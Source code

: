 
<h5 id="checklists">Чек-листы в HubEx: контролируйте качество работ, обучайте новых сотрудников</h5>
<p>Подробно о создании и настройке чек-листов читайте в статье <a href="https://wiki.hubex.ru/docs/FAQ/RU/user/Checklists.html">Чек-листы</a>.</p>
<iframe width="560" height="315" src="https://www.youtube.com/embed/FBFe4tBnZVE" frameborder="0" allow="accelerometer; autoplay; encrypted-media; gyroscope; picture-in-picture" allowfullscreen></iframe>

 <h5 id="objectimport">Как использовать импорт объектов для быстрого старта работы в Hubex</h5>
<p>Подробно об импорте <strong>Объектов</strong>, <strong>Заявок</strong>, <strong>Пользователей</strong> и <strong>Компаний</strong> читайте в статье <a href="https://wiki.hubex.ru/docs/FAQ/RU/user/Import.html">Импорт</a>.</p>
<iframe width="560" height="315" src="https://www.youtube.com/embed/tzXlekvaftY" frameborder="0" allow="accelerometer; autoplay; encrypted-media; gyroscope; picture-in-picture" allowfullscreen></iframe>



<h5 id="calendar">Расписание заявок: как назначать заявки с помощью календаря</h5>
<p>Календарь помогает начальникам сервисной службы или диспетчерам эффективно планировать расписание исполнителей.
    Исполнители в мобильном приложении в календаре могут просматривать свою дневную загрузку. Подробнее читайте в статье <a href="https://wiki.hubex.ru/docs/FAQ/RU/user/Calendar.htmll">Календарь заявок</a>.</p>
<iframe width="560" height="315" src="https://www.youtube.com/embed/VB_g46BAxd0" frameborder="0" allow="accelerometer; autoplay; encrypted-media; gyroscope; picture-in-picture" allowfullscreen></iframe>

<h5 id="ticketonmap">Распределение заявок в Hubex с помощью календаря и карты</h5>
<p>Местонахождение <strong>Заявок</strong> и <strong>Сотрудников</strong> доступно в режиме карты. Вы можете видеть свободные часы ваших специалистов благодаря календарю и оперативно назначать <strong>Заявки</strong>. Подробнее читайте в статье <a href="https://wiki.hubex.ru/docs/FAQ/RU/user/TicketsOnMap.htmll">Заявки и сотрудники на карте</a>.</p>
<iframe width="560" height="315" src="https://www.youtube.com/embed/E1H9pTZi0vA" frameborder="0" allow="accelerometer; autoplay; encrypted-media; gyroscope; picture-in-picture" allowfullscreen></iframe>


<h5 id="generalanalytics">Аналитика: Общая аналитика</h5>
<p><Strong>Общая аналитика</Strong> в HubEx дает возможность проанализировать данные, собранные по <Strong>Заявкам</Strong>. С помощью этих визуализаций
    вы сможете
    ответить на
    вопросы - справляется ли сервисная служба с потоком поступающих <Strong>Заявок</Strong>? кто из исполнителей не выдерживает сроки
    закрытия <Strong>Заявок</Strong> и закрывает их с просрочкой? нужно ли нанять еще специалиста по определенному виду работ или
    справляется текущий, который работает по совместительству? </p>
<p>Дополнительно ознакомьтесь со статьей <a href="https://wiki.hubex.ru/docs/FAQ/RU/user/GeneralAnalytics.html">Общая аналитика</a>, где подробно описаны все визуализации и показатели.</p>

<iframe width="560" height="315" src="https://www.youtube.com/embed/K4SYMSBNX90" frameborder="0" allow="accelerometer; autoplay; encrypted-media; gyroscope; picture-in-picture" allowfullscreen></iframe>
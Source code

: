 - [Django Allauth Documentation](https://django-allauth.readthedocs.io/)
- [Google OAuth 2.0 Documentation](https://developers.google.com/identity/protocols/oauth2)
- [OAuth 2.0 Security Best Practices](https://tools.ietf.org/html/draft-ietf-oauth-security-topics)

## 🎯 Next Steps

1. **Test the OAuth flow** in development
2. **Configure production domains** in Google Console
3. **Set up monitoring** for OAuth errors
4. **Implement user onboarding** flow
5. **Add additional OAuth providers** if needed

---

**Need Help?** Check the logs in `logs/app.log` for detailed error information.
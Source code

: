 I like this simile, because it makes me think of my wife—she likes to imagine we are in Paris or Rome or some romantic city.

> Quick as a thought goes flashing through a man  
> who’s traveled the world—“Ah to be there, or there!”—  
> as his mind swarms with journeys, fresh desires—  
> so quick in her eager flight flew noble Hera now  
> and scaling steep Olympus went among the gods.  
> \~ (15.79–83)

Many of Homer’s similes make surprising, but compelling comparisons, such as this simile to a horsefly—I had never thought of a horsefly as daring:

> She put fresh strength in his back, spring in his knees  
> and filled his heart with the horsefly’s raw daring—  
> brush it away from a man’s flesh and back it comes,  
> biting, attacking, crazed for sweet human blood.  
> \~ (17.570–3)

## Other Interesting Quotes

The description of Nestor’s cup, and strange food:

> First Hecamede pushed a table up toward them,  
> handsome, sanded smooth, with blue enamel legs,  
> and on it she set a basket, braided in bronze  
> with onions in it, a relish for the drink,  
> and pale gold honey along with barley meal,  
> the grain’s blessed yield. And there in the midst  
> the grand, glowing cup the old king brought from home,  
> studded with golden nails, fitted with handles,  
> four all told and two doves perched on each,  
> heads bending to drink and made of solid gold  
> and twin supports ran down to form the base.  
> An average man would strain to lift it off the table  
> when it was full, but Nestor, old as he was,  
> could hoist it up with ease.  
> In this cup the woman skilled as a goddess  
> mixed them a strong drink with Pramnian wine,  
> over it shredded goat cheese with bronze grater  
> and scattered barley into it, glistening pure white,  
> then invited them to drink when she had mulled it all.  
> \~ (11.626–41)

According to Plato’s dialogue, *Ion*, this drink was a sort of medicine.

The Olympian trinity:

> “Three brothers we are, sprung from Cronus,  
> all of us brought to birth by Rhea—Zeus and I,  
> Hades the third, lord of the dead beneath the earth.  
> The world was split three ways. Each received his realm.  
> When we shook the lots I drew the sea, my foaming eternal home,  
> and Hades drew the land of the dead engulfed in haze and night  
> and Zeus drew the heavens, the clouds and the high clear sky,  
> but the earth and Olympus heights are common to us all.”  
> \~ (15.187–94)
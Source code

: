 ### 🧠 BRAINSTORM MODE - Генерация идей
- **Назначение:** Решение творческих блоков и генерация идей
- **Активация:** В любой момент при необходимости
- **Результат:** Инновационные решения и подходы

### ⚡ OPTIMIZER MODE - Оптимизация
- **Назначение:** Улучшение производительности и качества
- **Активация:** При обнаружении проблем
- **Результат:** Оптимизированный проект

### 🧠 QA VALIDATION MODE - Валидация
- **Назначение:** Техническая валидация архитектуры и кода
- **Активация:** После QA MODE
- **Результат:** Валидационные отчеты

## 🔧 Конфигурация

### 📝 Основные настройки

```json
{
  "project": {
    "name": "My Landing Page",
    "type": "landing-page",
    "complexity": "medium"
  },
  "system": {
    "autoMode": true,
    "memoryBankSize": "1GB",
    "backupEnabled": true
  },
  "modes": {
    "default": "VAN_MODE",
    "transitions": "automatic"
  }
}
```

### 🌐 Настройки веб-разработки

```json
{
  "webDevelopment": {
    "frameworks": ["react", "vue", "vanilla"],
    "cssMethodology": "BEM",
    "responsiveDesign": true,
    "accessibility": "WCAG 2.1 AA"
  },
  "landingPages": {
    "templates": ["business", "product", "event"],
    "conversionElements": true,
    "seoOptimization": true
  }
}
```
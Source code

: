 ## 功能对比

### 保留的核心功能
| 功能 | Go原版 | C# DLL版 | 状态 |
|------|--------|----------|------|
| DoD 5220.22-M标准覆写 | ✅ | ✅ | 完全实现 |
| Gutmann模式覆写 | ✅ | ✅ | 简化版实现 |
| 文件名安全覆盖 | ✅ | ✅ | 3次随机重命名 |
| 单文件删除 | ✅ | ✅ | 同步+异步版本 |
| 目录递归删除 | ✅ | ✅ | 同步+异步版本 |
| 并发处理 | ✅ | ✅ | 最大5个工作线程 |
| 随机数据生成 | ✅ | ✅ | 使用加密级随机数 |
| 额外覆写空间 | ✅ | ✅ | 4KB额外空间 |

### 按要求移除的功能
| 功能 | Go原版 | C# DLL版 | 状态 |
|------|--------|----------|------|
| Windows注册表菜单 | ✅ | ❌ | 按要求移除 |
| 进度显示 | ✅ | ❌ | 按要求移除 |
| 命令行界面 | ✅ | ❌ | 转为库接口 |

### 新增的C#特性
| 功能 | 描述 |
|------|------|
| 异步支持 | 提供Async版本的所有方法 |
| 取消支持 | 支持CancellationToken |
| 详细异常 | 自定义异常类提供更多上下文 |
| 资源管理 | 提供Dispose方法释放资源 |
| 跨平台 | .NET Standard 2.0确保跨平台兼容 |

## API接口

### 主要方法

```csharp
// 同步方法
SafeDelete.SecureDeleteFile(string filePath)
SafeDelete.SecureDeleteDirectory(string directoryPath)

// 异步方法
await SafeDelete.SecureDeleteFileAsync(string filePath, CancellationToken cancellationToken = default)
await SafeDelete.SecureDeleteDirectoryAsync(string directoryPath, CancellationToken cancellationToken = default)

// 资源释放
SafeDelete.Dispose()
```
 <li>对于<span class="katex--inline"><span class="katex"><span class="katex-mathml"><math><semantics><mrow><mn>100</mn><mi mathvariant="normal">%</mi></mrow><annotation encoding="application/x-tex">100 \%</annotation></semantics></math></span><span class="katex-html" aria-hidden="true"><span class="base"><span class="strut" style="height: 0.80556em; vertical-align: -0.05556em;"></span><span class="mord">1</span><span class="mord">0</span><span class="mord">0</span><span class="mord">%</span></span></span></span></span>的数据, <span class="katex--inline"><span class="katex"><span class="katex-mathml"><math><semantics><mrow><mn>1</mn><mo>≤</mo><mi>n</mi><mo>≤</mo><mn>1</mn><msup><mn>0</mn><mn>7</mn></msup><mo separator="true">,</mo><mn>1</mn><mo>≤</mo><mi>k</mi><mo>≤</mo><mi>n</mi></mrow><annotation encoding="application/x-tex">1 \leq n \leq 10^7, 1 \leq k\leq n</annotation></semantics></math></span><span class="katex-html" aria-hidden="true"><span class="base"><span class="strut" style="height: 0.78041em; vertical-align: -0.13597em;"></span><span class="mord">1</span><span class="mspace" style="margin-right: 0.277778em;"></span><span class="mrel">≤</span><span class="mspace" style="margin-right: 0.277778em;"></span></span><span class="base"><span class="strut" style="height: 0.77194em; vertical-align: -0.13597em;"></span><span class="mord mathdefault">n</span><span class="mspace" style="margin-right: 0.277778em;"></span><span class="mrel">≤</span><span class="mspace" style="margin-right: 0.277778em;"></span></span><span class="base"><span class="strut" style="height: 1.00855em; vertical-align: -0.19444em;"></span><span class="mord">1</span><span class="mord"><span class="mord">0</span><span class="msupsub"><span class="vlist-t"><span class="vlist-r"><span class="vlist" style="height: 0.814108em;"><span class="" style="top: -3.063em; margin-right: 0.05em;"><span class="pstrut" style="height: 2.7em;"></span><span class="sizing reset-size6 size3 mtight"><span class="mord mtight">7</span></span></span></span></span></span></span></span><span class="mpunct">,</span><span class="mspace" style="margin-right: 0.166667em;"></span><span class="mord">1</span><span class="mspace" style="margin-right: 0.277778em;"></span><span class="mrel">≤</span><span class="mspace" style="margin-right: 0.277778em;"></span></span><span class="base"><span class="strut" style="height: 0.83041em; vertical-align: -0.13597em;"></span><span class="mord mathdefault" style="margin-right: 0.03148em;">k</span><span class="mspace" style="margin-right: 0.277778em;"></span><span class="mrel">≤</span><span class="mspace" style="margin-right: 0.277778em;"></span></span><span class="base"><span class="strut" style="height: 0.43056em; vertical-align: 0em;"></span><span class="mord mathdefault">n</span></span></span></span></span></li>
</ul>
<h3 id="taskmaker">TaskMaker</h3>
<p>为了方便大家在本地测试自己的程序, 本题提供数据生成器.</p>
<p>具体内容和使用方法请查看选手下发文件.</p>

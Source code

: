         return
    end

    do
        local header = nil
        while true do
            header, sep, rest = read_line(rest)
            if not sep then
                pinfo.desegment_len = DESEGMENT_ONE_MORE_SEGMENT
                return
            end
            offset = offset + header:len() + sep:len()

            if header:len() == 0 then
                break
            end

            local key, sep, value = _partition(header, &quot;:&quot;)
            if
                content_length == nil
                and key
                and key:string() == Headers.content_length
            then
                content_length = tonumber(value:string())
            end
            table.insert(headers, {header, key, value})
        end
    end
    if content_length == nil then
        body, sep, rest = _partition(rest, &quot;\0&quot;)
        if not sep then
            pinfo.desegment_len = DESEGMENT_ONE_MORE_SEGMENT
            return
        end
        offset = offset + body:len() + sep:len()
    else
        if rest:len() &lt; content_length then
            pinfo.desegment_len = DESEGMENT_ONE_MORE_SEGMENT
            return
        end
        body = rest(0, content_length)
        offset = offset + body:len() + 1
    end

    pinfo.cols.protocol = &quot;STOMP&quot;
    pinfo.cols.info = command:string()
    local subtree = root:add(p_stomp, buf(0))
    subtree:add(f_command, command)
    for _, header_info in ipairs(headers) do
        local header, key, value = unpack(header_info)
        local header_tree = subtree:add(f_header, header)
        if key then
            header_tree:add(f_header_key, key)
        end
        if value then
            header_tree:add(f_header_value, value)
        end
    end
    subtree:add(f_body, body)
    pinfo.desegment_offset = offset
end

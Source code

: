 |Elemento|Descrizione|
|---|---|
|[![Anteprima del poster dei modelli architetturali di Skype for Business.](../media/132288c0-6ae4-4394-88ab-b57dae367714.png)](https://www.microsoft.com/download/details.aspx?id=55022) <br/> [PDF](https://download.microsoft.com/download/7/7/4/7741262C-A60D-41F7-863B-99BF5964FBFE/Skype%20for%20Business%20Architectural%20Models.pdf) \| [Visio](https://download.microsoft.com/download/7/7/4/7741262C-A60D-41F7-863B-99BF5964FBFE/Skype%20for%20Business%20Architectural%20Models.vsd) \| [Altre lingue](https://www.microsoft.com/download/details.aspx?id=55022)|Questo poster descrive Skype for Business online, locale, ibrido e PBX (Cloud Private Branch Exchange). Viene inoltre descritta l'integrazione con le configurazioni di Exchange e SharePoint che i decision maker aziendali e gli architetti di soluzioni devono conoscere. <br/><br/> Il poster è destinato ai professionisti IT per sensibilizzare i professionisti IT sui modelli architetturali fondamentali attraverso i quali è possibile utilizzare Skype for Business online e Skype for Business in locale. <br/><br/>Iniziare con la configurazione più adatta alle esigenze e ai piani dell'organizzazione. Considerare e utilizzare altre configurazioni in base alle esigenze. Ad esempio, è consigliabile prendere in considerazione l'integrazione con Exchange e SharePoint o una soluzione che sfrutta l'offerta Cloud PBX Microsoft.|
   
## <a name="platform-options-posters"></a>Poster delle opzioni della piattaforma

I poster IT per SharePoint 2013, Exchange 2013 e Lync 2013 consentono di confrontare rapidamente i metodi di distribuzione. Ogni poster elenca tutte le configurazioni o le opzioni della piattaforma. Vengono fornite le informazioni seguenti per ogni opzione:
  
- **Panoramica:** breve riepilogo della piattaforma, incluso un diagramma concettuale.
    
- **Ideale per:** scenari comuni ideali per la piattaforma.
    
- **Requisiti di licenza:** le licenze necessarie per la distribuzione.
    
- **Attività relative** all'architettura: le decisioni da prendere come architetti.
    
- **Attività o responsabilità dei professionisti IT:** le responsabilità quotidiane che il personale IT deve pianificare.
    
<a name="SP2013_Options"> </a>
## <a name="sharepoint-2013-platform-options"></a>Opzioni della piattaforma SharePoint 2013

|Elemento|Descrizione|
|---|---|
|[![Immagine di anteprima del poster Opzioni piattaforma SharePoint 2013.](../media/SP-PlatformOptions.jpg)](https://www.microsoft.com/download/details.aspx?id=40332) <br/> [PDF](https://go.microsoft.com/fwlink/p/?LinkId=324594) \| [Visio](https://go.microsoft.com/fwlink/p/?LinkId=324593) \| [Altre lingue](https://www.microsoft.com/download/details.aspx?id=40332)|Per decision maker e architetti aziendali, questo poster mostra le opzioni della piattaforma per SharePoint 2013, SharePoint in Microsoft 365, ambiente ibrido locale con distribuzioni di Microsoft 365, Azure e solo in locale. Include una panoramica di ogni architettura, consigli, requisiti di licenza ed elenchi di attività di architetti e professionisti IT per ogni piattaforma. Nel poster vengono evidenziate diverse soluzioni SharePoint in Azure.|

● Work to complete
Across the whole listing above, state how many lines contain "flow". Only the number is wanted.

● Your solution
2